We don’t want anyone’s name and we have since asked the city to reconsider.

It could be argued that the city didn’t want to release the information about the companies that received these government funds, but we don’t know that. More literally, the city determined that the privacy interest of those individuals outweighed the public’s interest in knowing where the money went.

It’s important to note the balancing test does not need to be applied only by judges. If a compelling argument for disclosure is made, the records can be released without anyone filing a lawsuit.

We wish this was true more often than not.

Sometimes different interpretations of the law can be found in the same community.

Last year, the Monitor asked Concord’s school board for their correspondence on the decision to relocate Rundlett Middle School. The public was stirred by the decision to build a new school on raw land on the city’s East side. The public wanted to know how their elected leaders were communicating about the project.

The school district provided the Monitor with the emails of school board members between members of the community about the project.

In a similar request, the Monitor asked the City of Concord, to provide email correspondence between city councilors and the community regarding its diversity, equity and inclusion initiatives. Through its legal department, the city denied the request saying the emails weren’t public records because they weren’t circulated to a quorum of the city council.

“Correspondence solely between a city councilor and a member of the public would be protected as confidential,” the rejected letter stated.

First, that view is not shared by all, and second, nothing prevented the city from releasing those records just like the school district did. They simply chose not to.
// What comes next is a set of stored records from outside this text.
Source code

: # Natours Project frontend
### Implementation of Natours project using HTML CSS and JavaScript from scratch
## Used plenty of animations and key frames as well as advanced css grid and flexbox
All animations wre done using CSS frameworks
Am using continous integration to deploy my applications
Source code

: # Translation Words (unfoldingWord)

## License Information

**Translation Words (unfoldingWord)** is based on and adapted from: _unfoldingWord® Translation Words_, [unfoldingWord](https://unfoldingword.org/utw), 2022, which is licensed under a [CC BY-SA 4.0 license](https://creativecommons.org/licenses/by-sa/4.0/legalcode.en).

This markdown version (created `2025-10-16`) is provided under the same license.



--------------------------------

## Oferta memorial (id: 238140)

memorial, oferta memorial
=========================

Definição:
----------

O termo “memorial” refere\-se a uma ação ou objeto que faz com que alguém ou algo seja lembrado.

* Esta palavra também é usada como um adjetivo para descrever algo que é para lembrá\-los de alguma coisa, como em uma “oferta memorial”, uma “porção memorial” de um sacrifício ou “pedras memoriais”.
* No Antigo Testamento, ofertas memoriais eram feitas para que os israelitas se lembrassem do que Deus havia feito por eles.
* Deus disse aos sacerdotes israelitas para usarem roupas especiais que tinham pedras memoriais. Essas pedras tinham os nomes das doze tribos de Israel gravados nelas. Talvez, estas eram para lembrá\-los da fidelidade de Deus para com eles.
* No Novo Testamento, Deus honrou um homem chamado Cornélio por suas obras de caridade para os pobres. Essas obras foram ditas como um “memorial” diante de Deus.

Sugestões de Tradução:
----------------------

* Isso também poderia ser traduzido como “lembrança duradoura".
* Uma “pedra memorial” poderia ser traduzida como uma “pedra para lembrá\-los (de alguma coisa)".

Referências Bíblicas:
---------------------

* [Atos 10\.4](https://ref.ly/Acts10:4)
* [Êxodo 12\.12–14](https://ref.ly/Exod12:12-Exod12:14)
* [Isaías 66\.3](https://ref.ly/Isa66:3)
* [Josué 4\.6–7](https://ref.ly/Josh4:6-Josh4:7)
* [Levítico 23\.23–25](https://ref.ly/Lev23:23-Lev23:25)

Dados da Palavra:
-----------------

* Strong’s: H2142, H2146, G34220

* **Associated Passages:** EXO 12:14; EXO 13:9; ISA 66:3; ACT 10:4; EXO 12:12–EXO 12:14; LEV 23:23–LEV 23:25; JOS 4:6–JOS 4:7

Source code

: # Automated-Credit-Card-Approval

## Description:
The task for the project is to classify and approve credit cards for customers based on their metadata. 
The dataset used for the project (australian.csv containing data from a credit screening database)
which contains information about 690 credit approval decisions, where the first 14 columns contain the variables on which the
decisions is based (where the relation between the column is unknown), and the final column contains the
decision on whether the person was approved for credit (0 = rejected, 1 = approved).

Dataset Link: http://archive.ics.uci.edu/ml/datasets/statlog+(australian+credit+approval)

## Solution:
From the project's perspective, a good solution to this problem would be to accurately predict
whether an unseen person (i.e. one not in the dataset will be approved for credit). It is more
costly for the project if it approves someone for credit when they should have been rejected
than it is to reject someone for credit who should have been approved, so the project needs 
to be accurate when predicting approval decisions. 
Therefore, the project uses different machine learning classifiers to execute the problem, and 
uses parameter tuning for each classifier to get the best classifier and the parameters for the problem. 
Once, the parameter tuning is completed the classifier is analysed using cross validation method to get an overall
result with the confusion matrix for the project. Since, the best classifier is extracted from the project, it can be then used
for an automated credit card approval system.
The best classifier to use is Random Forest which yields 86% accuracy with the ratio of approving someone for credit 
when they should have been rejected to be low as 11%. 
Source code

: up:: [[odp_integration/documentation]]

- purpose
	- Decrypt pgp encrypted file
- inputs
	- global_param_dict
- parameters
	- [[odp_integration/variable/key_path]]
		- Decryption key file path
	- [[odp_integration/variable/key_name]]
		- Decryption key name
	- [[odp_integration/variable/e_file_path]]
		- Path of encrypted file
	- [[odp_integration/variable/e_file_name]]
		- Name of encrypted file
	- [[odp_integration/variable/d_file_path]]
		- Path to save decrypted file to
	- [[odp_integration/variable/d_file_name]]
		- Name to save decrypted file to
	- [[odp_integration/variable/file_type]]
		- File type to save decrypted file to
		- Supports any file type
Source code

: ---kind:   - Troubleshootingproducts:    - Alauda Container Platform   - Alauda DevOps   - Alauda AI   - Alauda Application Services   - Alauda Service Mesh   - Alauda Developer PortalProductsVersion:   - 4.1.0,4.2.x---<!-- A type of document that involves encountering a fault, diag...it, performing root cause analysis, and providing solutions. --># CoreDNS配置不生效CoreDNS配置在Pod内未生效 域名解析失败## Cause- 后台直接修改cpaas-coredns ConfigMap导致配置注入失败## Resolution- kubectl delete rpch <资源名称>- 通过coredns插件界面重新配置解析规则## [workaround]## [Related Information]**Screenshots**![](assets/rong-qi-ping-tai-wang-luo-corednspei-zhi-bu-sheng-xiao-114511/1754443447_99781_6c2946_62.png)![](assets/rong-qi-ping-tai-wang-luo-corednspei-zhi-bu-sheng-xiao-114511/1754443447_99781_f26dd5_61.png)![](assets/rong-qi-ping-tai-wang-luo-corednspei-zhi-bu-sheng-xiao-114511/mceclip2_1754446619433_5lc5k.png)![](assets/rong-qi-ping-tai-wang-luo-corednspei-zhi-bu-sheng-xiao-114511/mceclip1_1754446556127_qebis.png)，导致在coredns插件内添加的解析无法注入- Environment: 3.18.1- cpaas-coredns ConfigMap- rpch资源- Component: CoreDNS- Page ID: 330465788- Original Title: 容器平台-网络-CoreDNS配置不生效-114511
Ask yourself: Does that seem like the “greatest possible public access” to the records and discussions happening in the city?

This is where the government can go astray. This isn’t a fight between them and the newspaper. It’s deeper than that.

Accessing government records is one of the key tenets of democracy and is a core principle in an open government “of the people, by the people, for the people.”

These are your records, the public’s records, and the law says you should have the greatest possible access to them, even in cases when they don’t want to hand them over. The best case scenario is to lean in favor of disclosure, at all times.

Don’t take my word for it. This is what James Maddison had to say about it.

“A popular government without popular information or the means of acquiring it, is but a prologue to a farce or a tragedy or perhaps both.”